Data supplied =
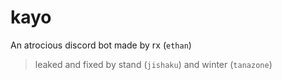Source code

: # kayo
An atrocious discord bot made by rx (`ethan`)
> leaked and fixed by stand (`jishaku`) and winter (`tanazone`)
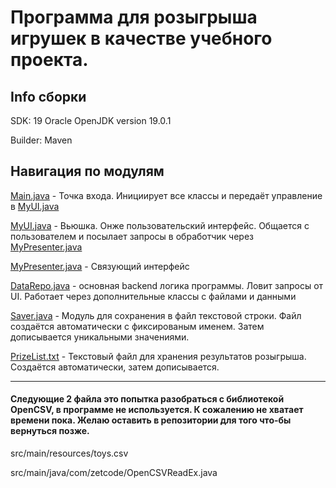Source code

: # Программа для розыгрыша игрушек в качестве учебного проекта.
## Info сборки
SDK: 19 Oracle OpenJDK version 19.0.1

Builder: Maven

## Навигация по модулям
[Main.java](/src/main/java/Main.java) - Точка входа. Инициирует все классы и передаёт управление в [MyUI.java](/src/main/java/Viewer/MyUI.java)

[MyUI.java](/src/main/java/Viewer/MyUI.java) - Вьюшка. Онже пользовательский интерфейс. Общается с пользователем и посылает запросы в обработчик через [MyPresenter.java](/src/main/java/Presenter/MyPresenter.java)

[MyPresenter.java](/src/main/java/Presenter/MyPresenter.java) - Связующий интерфейс

[DataRepo.java](/src/main/java/Repo/DataRepo.java) - основная backend логика программы. Ловит запросы от UI. Работает через дополнительные классы с файлами и данными

[Saver.java](/src/main/java/Repo/Saver.java) - Модуль для сохранения в файл текстовой строки. Файл создаётся автоматически с фиксированым именем. Затем дописывается уникальными значениями.

[PrizeList.txt](/PrizeList.txt) - Текстовый файл для хранения результатов розыгрыша. Создаётся автоматически, затем дописывается.

---

#### Следующие 2 файла это попытка разобраться с библиотекой OpenCSV, в программе не используется. К сожалению не хватает времени пока. Желаю оставить в репозитории для того что-бы вернуться позже.

src/main/resources/toys.csv

src/main/java/com/zetcode/OpenCSVReadEx.java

What to work on =
Write out every line in the data that holds the string "Presenter".

Answer space =
[MyUI.java](/src/main/java/Viewer/MyUI.java) - Вьюшка. Онже пользовательский интерфейс. Общается с пользователем и посылает запросы в обработчик через [MyPresenter.java](/src/main/java/Presenter/MyPresenter.java)
[MyPresenter.java](/src/main/java/Presenter/MyPresenter.java) - Связующий интерфейс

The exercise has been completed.